Rahmetli annemin beni ilkokula yazdırdığı günü hiç unutmam. Sonrası mı? Ortaokul, lise eh pek fena sayılmaz, top oynamaktan fırsat bulsaydık daha iyi olacaktı. Semt büyük ama oyun oynadığımız arsalara birer-ikişer apartmanlar dikiliyorlardı. Binalar bizi pek ilgilendirmiyor muydu? Aksine farkında olmadan belki de kızıyorduk. Bir gün okul dönüşü top oynadığımız arsaya gittiğimizde birde ne görelim, işçiler ellerinde kazma-kürek toprağın bağrını deşiyordu. Ne olduğunu anlamadan yanımıza o zamanlar pek moda olan papyon kravatlı, lacivert takım elbiseli , fötr şapkalı biri geldi.
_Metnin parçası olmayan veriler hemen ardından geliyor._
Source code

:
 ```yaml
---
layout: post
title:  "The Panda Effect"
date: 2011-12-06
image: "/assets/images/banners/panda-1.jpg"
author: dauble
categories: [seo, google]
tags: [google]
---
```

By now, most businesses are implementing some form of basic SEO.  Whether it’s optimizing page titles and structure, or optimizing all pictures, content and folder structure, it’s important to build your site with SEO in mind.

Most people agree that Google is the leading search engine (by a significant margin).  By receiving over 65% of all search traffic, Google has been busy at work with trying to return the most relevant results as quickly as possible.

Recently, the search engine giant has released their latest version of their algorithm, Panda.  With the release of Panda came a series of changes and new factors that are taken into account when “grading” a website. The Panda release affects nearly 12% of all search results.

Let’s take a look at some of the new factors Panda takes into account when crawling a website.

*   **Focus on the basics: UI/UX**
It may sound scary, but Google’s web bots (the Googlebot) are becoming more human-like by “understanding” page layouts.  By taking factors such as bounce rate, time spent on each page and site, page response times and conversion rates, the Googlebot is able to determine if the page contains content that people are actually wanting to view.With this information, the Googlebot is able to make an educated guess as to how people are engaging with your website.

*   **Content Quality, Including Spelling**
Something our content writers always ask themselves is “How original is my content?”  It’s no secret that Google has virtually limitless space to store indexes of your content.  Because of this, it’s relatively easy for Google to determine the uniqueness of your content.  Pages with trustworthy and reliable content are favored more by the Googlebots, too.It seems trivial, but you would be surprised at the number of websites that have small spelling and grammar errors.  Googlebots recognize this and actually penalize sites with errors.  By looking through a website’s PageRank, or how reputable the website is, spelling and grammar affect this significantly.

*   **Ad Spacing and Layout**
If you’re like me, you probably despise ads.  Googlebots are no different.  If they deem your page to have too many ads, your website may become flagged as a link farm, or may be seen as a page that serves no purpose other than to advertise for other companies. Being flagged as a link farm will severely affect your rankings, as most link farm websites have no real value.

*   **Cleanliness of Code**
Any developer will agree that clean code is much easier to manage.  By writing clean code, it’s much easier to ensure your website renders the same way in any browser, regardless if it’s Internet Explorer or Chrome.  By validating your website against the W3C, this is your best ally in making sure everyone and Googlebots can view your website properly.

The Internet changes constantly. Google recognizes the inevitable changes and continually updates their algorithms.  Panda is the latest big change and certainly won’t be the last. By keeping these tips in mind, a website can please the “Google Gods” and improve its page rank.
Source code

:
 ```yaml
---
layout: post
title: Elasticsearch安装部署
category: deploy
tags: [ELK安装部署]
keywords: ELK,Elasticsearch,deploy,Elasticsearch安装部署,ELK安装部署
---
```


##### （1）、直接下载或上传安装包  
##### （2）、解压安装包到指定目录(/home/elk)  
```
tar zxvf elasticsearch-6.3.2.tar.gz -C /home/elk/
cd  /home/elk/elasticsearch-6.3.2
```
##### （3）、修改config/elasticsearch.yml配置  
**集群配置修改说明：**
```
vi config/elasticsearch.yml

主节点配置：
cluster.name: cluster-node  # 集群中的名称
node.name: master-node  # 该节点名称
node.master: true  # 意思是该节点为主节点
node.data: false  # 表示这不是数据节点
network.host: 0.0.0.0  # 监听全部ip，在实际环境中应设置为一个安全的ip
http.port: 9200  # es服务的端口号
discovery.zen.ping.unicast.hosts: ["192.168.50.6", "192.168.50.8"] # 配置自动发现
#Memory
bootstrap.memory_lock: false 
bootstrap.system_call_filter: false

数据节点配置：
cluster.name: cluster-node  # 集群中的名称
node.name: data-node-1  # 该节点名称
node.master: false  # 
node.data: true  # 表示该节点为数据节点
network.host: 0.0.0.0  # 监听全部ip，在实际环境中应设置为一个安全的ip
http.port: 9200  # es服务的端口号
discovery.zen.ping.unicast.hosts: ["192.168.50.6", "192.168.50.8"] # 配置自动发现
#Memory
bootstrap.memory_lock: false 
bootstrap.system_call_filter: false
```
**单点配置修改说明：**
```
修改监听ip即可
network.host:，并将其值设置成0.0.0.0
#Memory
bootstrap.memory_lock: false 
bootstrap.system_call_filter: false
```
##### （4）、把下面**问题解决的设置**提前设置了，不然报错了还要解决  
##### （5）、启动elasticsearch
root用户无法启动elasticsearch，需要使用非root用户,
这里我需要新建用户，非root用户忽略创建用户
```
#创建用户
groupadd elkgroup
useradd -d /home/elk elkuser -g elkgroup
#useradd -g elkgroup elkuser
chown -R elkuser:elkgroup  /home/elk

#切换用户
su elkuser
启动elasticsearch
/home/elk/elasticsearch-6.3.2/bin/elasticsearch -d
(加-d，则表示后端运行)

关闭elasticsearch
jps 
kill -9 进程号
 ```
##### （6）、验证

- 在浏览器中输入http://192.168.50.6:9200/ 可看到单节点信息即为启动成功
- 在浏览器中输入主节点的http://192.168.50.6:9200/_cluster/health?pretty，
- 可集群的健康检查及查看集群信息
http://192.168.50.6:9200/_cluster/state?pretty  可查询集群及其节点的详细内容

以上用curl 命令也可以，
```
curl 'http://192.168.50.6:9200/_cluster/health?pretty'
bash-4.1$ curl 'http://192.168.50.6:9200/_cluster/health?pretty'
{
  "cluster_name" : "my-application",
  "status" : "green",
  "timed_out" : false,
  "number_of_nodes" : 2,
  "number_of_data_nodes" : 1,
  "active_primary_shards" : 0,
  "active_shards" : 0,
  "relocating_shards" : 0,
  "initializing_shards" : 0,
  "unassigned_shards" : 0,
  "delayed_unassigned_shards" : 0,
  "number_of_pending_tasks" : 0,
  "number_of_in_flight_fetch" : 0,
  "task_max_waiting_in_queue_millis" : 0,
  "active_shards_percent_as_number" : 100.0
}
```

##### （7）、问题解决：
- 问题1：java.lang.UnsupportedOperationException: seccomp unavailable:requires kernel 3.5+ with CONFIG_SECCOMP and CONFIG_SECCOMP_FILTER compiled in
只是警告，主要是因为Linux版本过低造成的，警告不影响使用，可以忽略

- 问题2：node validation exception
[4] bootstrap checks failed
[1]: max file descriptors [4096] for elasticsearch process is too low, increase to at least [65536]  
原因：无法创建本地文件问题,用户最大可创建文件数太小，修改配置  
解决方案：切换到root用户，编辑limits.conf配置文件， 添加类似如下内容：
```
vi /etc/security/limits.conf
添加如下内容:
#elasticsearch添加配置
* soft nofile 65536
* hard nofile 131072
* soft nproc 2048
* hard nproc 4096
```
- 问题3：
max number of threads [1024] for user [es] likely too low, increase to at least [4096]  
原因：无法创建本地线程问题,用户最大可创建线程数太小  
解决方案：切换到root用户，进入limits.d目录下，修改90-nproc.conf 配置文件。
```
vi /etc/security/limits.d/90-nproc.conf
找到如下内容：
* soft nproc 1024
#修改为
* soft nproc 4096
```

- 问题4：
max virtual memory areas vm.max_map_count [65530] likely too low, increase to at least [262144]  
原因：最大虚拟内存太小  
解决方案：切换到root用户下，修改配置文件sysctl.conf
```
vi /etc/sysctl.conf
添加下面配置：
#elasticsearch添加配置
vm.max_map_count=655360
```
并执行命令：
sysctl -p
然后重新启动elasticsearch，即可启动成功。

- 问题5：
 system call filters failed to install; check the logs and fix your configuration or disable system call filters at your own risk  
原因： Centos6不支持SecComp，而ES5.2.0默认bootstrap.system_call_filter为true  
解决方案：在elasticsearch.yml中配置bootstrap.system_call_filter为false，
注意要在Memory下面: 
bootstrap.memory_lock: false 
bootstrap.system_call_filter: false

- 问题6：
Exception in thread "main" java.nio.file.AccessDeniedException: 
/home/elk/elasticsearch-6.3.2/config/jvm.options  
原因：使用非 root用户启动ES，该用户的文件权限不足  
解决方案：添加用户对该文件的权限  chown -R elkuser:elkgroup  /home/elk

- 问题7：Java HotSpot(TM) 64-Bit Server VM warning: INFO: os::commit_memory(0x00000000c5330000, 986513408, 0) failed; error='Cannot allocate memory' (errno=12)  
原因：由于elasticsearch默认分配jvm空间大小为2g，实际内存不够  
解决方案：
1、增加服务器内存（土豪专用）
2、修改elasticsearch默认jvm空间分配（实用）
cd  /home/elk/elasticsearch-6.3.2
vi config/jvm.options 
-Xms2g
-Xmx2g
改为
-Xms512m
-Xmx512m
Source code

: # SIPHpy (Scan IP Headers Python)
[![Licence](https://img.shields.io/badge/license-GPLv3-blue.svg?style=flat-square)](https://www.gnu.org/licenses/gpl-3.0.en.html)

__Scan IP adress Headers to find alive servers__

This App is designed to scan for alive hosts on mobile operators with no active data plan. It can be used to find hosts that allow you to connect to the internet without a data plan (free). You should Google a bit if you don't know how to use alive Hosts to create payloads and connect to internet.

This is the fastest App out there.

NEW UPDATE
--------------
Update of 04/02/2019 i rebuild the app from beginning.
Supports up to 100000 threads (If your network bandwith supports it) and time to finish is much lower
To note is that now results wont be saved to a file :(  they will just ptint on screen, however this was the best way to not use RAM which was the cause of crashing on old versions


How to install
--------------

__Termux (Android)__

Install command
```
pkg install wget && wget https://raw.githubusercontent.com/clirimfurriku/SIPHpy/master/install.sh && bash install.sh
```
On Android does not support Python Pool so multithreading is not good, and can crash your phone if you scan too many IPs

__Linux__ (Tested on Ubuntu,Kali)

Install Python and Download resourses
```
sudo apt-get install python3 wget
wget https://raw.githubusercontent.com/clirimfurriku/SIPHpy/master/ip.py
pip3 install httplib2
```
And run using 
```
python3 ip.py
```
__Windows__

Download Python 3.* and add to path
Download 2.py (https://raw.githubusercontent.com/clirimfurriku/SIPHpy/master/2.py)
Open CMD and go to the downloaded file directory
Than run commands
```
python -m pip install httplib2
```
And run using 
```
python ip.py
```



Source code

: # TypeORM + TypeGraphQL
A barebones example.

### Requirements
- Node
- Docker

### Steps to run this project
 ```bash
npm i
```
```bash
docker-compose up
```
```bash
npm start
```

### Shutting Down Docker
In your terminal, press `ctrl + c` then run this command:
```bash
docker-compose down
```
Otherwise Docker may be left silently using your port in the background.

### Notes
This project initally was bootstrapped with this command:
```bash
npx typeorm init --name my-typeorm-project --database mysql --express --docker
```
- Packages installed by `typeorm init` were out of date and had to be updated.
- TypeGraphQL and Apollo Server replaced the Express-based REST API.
Kendinden emin bir tavırla;

 

- “Artık burada oyun oynayamayacaksınız, kendinize başka yer bulun.” diyerek, adeta bizi azarlarcasına yanımızdan uzaklaştı.

 

Bu duruma fena halde içerlemiştik,

 

“Şöyle ağız tadıyla oyun oynayacak yerde kalmadı” diye söyleniyorduk.

 

Artık eskisi gibi semtlerde koşup oynayacak yerde kalmadı. Dün oyun oynadığımız arsada bir bakıyorsun kazma, kürek, iş makineleri, sanki topraktan hınç alırcasına, bilmem kaç katlı apartmanlar yapmak için homurtular çıkarmakta.

 

Peki apartmanda oturacak olanların çocukları, onlar nerede oynayacaklar, nerelerde coşup koşacaklardı, bunları hiç düşünen yoktu.

 

Binalar ile bizde yeni arkadaşlar ediniyor, gittikçe kalabalıklaşıyorduk, işin tuhafı yeni dostlar edinirken, aynı zamanda oyun oynama şansımız azalıyordu. Hem sahalar azalıyor, hem de arkadaşlar çoğalıyordu, oyuna devam.

 

Tamer’i gene böyle mahalle arası arkadaşlarla top oynarken tanıdım. Mahalleye yeni taşınmışlardı. Babası o zaman ki adı ile Eyüp’e yakın bir yer olan defterdardaki Feshane’de çalışıyormuş, annesi ve küçük kardeşi ile kısa zamanda herkesin sevgisini ve saygısını kazanmışlardı.

 

Tamer de benim gibi ortaokula gidiyordu. Güzel oynuyordu topu, kısa zamanda oyunlarda aranan isim olmuştu. Zaman su gibi akıp gitmekte idi.

 

Bir gün mahalle arasında top oynarken bir anda nasıl oldu bilmem yeni yapılan apartmanın alt katındaki cam kırıldı, bir an dona kaldık, hepimiz korkmuştuk. Çünkü komşular her seferinde bizleri ikaz ediyor, rahatsız olduklarını söylüyorlar, hatta zaman zaman polise şikayet edeceklerini vurguluyorlardı.

 

- “Camı kim kırdı” diye hepimiz birbirimize bakarken, camı kırılan apartmanın kapısı yavaş yavaş açılmaya başladı. Karşımıza çıkan şahıs mahalleye yeni taşınmış, hiç birimizin tanımadığı, görmediği birisiydi. Başında sekiz köşeli şapkası, yakası kapalı, nudal düğmeli, üzerinde birkaç bröve bulunan, maneva kayışlı ceketi, uzun çizmeleri, golf pantolonuyla karşımızda duruyordu. Bu Polis amca idi, sadece karşılıklı bakışıyorduk. Bir an o insana güven veren, sıcak ve babacan tavrı ile hayretle;

 

- “Ne oldu?” diye sorunca, hepimiz acaba içimizden hangimiz cevap verecek diye bakarken,

 

Tamer birden bir adım öne çıkarak, kendinden emin bir tarzda;

 

- “Polis amca top oynuyorduk, kaza ile camınızı kırdık, kusura bakmayın, özür dileriz, hemen camı taktırırım” diye heyecanlı heyecanlı konuşmayı sürdürüyordu.

 

Sahi  camı kim kırmıştı, Tamer neden böyle yapmıştı, diye düşünürken;

 

Polis amcanın gür sesi ile irkildim.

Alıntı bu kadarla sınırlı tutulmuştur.